Vers des collections premium
Désormais, on trouve chez Zara ou dans le groupe H&M des manteaux en cuir ou en laine à plus de 1.000 euros, bien loin des standards grand public. “On pourrait croire qu’ils perdent leur cœur de cible, mais en réalité, ils cherchent à diversifier leur offre et à tester les limites de leur clientèle”, analyse Annick Schramme. Ainsi, la filiale COS du groupe H&M se positionne déjà dans le plus haut de gamme.
Vendre une robe à 9 euros ? “C’est tout bonnement impossible, affirme Annick Schramme. Il y a quelque chose de pourri dans le royaume de Shein. Ils travaillent avec des sous-traitants qui ne paient pas leurs ouvriers de manière équitable.”
“Il est difficile pour Pékin de contrôler ou d’orienter Shein, tant son ADN est globalisé.”
Pourtant, rappelle Ed Sander, Shein produit dans les mêmes usines que celles que les marques occidentales fréquentaient autrefois. Pointer du doigt la plateforme chinoise sans examiner la responsabilité des acteurs traditionnels serait un peu facile.
Une riposte politique s’organise
Les pays occidentaux ne restent pas les bras croisés. Aux Pays-Bas, des entreprises et des fédérations professionnelles ont demandé un encadrement plus strict de Shein. La chambre basse du parlement néerlandais a approuvé une motion en ce sens début juin. Le Sénat français a pour sa part adopté presque à l’unanimité un projet de loi interdisant la publicité pour Shein. Le gouvernement français souhaite toutefois consulter la Commission européenne avant d’aller plus loin. Une commission mixte paritaire, composée notamment de représentants du monde des affaires, doit se pencher sur le texte cet automne.
Des associations de consommateurs comme Testachats ont également porté plainte contre Shein pour incitation à la surconsommation et pratiques commerciales trompeuses.

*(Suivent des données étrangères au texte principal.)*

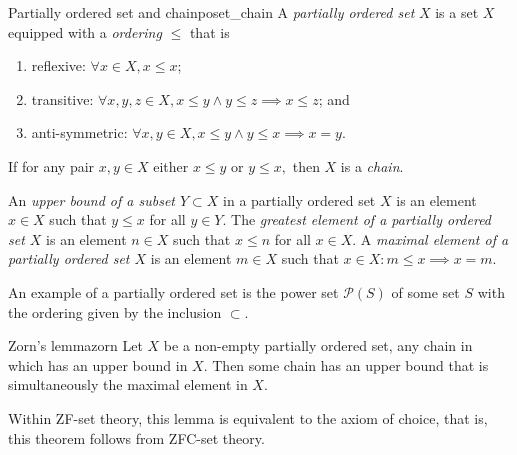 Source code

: \begin{definition}{Partially ordered set and chain}{poset_chain}
    A \emph{partially ordered set} \(X\) is a set \(X\) equipped with a \emph{ordering} \(\leq\) that is
    \begin{enumerate}[label=(\alph*)]
        \item reflexive: \(\forall x \in X, x \leq x\);
        \item transitive: \(\forall x,y,z \in X, x \leq y \land y \leq z \implies x \leq z\); and
        \item anti-symmetric: \(\forall x, y\in X, x \leq y \land y \leq x \implies x = y\).
    \end{enumerate}
    If for any pair \(x, y \in X\) either \(x \leq y\) or \(y \leq x,\) then \(X\) is a \emph{chain}.

    An \emph{upper bound of a subset \(Y \subset X\)} in a partially ordered set \(X\) is an element \(x \in X\) such that \(y \leq x\) for all \(y \in Y.\) The \emph{greatest element of a partially ordered set \(X\)} is an element \(n \in X\) such that \(x \leq n\) for all \(x \in X\). A \emph{maximal element of a partially ordered set \(X\)} is an element \(m \in X\) such that \(x \in X : m \leq x \implies x = m\).
\end{definition}
\begin{example}
    An example of a partially ordered set is the power set \(\mathcal{P}(S)\) of some set \(S\) with the ordering given by the inclusion \(\subset\).
\end{example}

\begin{theorem}{Zorn's lemma}{zorn}
    Let \(X\) be a non-empty partially ordered set, any chain in which has an upper bound in \(X\). Then some chain has an upper bound that is simultaneously the maximal element in \(X\).
\end{theorem}
\begin{remark}
    Within ZF-set theory, this lemma is equivalent to the axiom of choice, that is, this theorem follows from ZFC-set theory.
\end{remark}

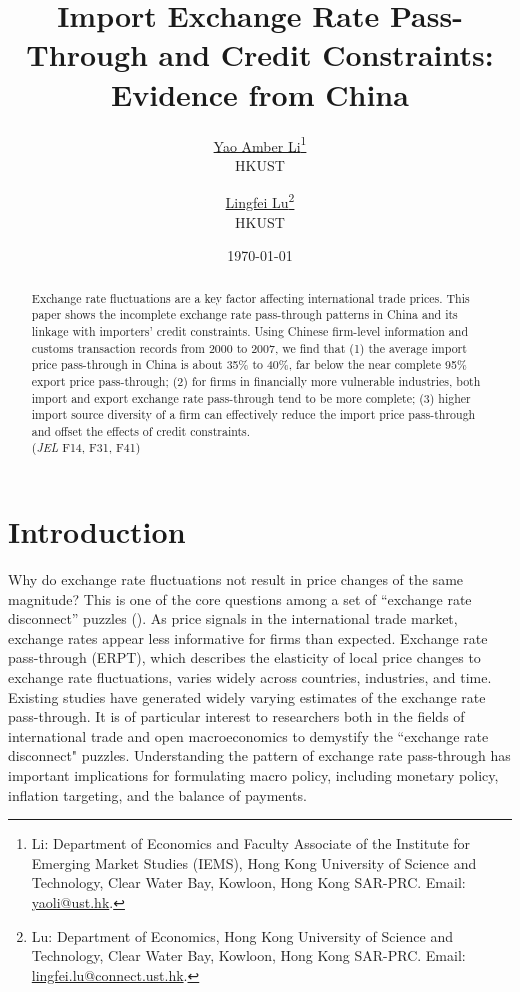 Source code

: \documentclass[12pt]{article}
\begin{document}
\title{  \Large \textbf{Import Exchange Rate Pass-Through and Credit Constraints: Evidence from China}}

\author{\large \href{http://yaoli.people.ust.hk/}{Yao Amber Li}\thanks{Li: Department of Economics and Faculty Associate of the Institute for Emerging Market Studies (IEMS), Hong Kong University of Science and Technology, Clear Water Bay, Kowloon, Hong Kong SAR-PRC. Email: \href{mailto:yaoli@ust.hk}{yaoli@ust.hk}.}\\ \large{HKUST}
\and \large \href{}{Lingfei Lu}\thanks{Lu: Department of Economics, Hong Kong University of Science and Technology, Clear Water Bay, Kowloon, Hong Kong SAR-PRC. Email: \href{mailto:}{lingfei.lu@connect.ust.hk}.} \\ \large{HKUST}
 }

\date{\today }

\maketitle

\begin{abstract}
Exchange rate fluctuations are a key factor affecting international trade prices. This paper shows the incomplete exchange rate pass-through patterns in China and its linkage with importers' credit constraints. Using Chinese firm-level information and customs transaction records from 2000 to 2007, we find that (1) the average import price pass-through in China is about 35\% to 40\%, far below the near complete 95\% export price pass-through; (2) for firms in financially more vulnerable industries, both import and export exchange rate pass-through tend to be more complete; (3) higher import source diversity of a firm can effectively reduce the import price pass-through and offset the effects of credit constraints.\\
(\textit{JEL} F14, F31, F41)

\end{abstract}

\section{Introduction} \label{Introduction}

Why do exchange rate fluctuations not result in price changes of the same magnitude? This is one of the core questions among a set of ``exchange rate disconnect'' puzzles (\cite{obstfeld2000}). As price signals in the international trade market, exchange rates appear less informative for firms than expected. Exchange rate pass-through (ERPT), which describes the elasticity of local price changes to exchange rate fluctuations, varies widely across countries, industries, and time. Existing studies have generated widely varying estimates of the exchange rate pass-through. It is of particular interest to researchers both in the fields of international trade and open macroeconomics to demystify the ``exchange rate disconnect" puzzles. Understanding the pattern of exchange rate pass-through has important implications for formulating macro policy, including monetary policy, inflation targeting, and the balance of payments.
\end{document}
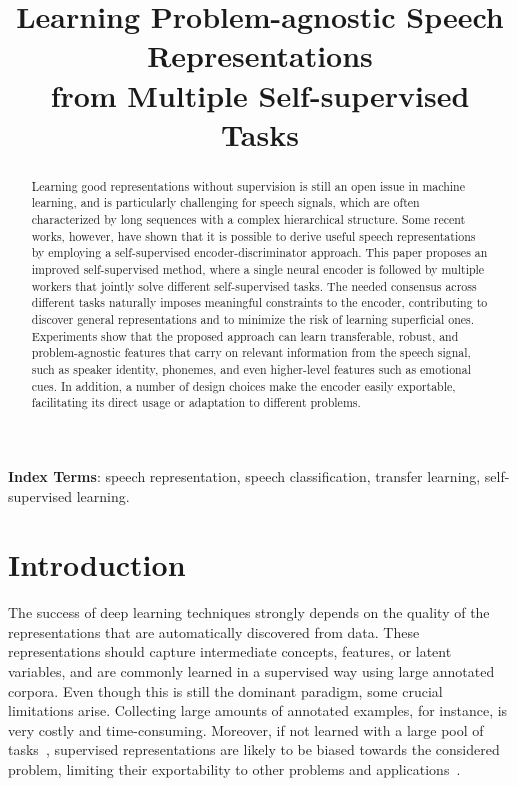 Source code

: \documentclass[a4paper]{article}
\title{Learning Problem-agnostic Speech Representations\\ from Multiple Self-supervised Tasks}
\begin{document}
\maketitle
\begin{abstract}
Learning good representations without supervision is still an open issue in machine learning, and is particularly challenging for speech signals, which are often characterized by long sequences with a complex hierarchical structure. Some recent works, however, have shown that it is possible to derive useful speech representations by employing a self-supervised encoder-discriminator approach. This paper proposes an improved self-supervised method, where a single neural encoder is followed by multiple workers that jointly solve different self-supervised tasks. The needed consensus across different tasks naturally imposes meaningful constraints to the encoder, contributing to discover general representations and to minimize the risk of learning superficial ones. Experiments show that the proposed approach can learn transferable, robust, and problem-agnostic features that carry on relevant information from the speech signal, such as speaker identity, phonemes, and even higher-level features such as emotional cues. In addition, a number of design choices make the encoder easily exportable, facilitating its direct usage or adaptation to different problems.
\end{abstract}
\noindent\textbf{Index Terms}: speech representation, speech classification, transfer learning, self-supervised learning.

\section{Introduction}


The success of deep learning techniques strongly depends on the quality of the representations that are automatically discovered from data. 
These representations should capture intermediate concepts, features, or latent variables, and are commonly learned in a supervised way using large annotated corpora. Even though this is still the dominant paradigm, some crucial limitations arise. Collecting large amounts of annotated examples, for instance, is very costly and time-consuming.
Moreover, if not learned with a large pool of tasks~\cite{Serra18AIRD}, supervised representations are likely to be biased towards the considered problem, limiting their exportability to other problems and applications~\cite{transfer_learning}.
\end{document}
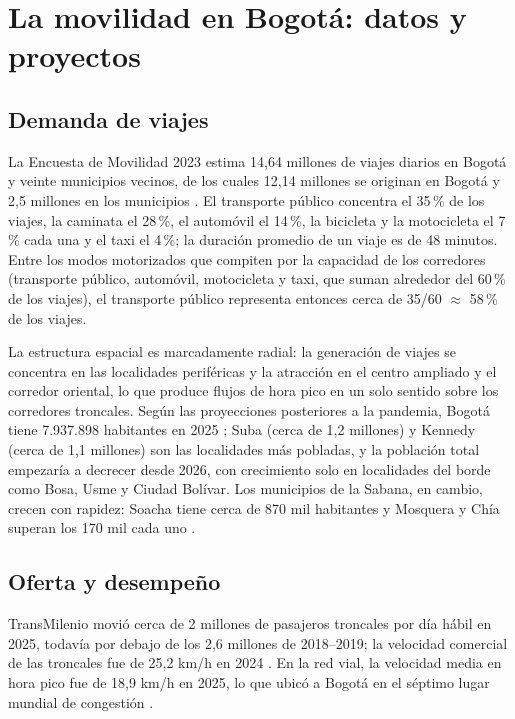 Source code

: \chapter{La movilidad en Bogotá: datos y proyectos}\label{cap:contexto}

\section{Demanda de viajes}

La Encuesta de Movilidad 2023 estima 14,64 millones de viajes diarios en Bogotá y veinte municipios
vecinos, de los cuales 12,14 millones se originan en Bogotá y 2,5 millones en los municipios
\citep{sdm2024}. El transporte público concentra el 35\,\% de los viajes, la caminata el 28\,\%, el
automóvil el 14\,\%, la bicicleta y la motocicleta el 7\,\% cada una y el taxi el 4\,\%; la duración
promedio de un viaje es de 48 minutos. Entre los modos motorizados que compiten por la capacidad de los
corredores (transporte público, automóvil, motocicleta y taxi, que suman alrededor del 60\,\% de los
viajes), el transporte público representa entonces cerca de 35/60 $\approx$ 58\,\% de los viajes.

La estructura espacial es marcadamente radial: la generación de viajes se concentra en las localidades
periféricas y la atracción en el centro ampliado y el corredor oriental, lo que produce flujos de hora
pico en un solo sentido sobre los corredores troncales. Según las proyecciones posteriores a la
pandemia, Bogotá tiene 7.937.898 habitantes en 2025 \citep{dane2025}; Suba (cerca de 1,2 millones) y
Kennedy (cerca de 1,1 millones) son las localidades más pobladas, y la población total empezaría a
decrecer desde 2026, con crecimiento solo en localidades del borde como Bosa, Usme y Ciudad Bolívar.
Los municipios de la Sabana, en cambio, crecen con rapidez: Soacha tiene cerca de 870 mil habitantes y
Mosquera y Chía superan los 170 mil cada uno \citep{dane2025}.

\section{Oferta y desempeño}

TransMilenio movió cerca de 2 millones de pasajeros troncales por día hábil en 2025, todavía por
debajo de los 2,6 millones de 2018--2019; la velocidad comercial de las troncales fue de 25,2 km/h en
2024 \citep{silla2026}. En la red vial, la velocidad media en hora pico fue de 18,9 km/h en 2025, lo que
ubicó a Bogotá en el séptimo lugar mundial de congestión \citep{tomtom2026}.

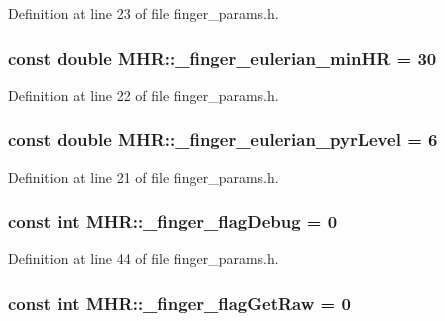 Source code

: Definition at line 23 of file finger\+\_\+params.\+h.

\hypertarget{namespace_m_h_r_a2d844de82559885b3d8a333c82b1a733}{
\subsubsection[{\+\_\+finger\+\_\+eulerian\+\_\+min\+H\+R}]{\setlength{\rightskip}{0pt plus 5cm}const double M\+H\+R\+::\+\_\+finger\+\_\+eulerian\+\_\+min\+H\+R = 30}}\label{namespace_m_h_r_a2d844de82559885b3d8a333c82b1a733}


Definition at line 22 of file finger\+\_\+params.\+h.

\hypertarget{namespace_m_h_r_a197af9978c9b4d443571197f5ad1b019}{
\subsubsection[{\+\_\+finger\+\_\+eulerian\+\_\+pyr\+Level}]{\setlength{\rightskip}{0pt plus 5cm}const double M\+H\+R\+::\+\_\+finger\+\_\+eulerian\+\_\+pyr\+Level = 6}}\label{namespace_m_h_r_a197af9978c9b4d443571197f5ad1b019}


Definition at line 21 of file finger\+\_\+params.\+h.

\hypertarget{namespace_m_h_r_aefc7157a4757a4b9017c968a17fb8ee1}{
\subsubsection[{\+\_\+finger\+\_\+flag\+Debug}]{\setlength{\rightskip}{0pt plus 5cm}const int M\+H\+R\+::\+\_\+finger\+\_\+flag\+Debug = 0}}\label{namespace_m_h_r_aefc7157a4757a4b9017c968a17fb8ee1}


Definition at line 44 of file finger\+\_\+params.\+h.

\hypertarget{namespace_m_h_r_a24fb7c804c7833388056a5e417354257}{
\subsubsection[{\+\_\+finger\+\_\+flag\+Get\+Raw}]{\setlength{\rightskip}{0pt plus 5cm}const int M\+H\+R\+::\+\_\+finger\+\_\+flag\+Get\+Raw = 0}}\label{namespace_m_h_r_a24fb7c804c7833388056a5e417354257}


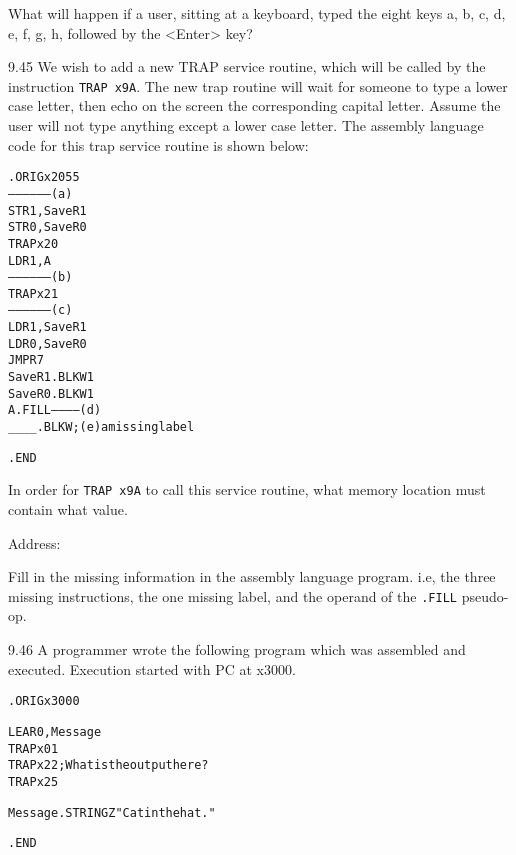 \documentclass{patt}
\begin{document}
\begin{exercises}
What will happen if a user, sitting at a keyboard, typed the eight keys a, b, c, d, e, f, g, h, followed by the \textless Enter\textgreater { }key? 

\item[9.45] We wish to add a new TRAP service routine, which will be called
by the instruction {\tt TRAP~x9A}.  The new trap routine will wait for someone
to type a lower case letter, then echo on the screen the corresponding capital
letter. Assume the user will not type anything except a lower case letter.  The
assembly language code for this trap service routine is shown below: \\

\begin{alltt}
        .ORIG 		x2055
        ----------------- (a)
        ST R1, SaveR1
        ST R0, SaveR0
        TRAP x20
        LD R1, A
        ----------------- (b)
        TRAP x21
        ----------------- (c)
        LD R1, SaveR1
        LD R0, SaveR0
        JMP R7
SaveR1 .BLKW 1
SaveR0 .BLKW 1
A      .FILL ------------ (d)
____   .BLKW           ;  (e) a missing label 

       .END
\end{alltt}


\noindent In order for {\tt TRAP~x9A} to call this service routine, what
memory location must contain what value.
\\

\vspace{.25in}

\noindent Address:
\hspace{1in
Value:} 

\vspace{.25in}

\noindent Fill in the missing information in the assembly language program.
i.e, the three missing instructions, the one missing label, and the operand
of the {\tt .FILL} pseudo-op.

\item[9.46] A programmer wrote the following program which was assembled and executed. Execution started with PC at x3000. 

\begin{alltt}
         .ORIG x3000

         LEA R0, Message	
         TRAP x01
         TRAP x22	; What is the output here?
         TRAP x25

Message	.STRINGZ "Cat in the hat."

        .END
\end{alltt}


\end{exercises}
\end{document}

Des analyses précédentes avaient déjà révélé que 40 % des vêtements testés contenaient des substances chimiques nocives.
Mais malgré les critiques, le succès de la mode jetable ne faiblit pas. Selon le VITO (l’Institut flamand pour la recherche technologique), un consommateur européen achète en moyenne 19 kilos de textile par an… et s’en débarrasse de 16. Un modèle économique que des plateformes comme Shein, Temu – et bientôt TikTok Shop – exploitent habilement. “Ce dernier n’est pas encore actif en Belgique, prévient Ed Sander, mais ce n’est qu’une question de temps.
Guère prophète en son pays
Shein n’est pas toujours en odeur de sainteté en Chine – et la Chine n’est pas toujours satisfaite de Shein.”Le gouvernement chinois déploie de gros efforts pour redorer son image de pays producteur”, explique Annick Schramme, professeure en management de la mode. Pékin veut se débarrasser de la réputation de fabriquer des produits bon marché et de qualité médiocre. La campagne Made in China 2025 a été lancée pour mettre en avant l’innovation et le savoir-faire industriel chinois. Dans cette stratégie, l’industrie de la mode joue un rôle de soft power, un levier d’influence destiné à asseoir la position de la Chine comme leader industriel mondial.
L’image véhiculée par Shein est en totale contradiction avec cette ambition. “C’est probablement pour cette raison que les autorités chinoises ne sont pas très enthousiastes, estime Annick Schramme. En même temps, il est difficile pour Pékin de contrôler ou d’orienter l’entreprise, tant son ADN est globalisé.” Depuis ses débuts, Shein n’a jamais vraiment manifesté d’intérêt pour le marché intérieur chinois. La marque s’est toujours positionnée comme un acteur mondial.
Elle a d’ailleurs transféré son siège social à Singapour et ne fabrique plus uniquement en Chine, mais aussi au Brésil et en Turquie. Ce choix ne traduit pas une critique du régime chinois, nuance Annick Schramme : “Shein cherche simplement à limiter les risques en diversifiant ses sites de production.” Le fait que ces nouvelles usines soient plus proches de ses marchés de consommation en Europe et aux États-Unis constitue un avantage non négligeable : les colis y arrivent encore plus rapidement.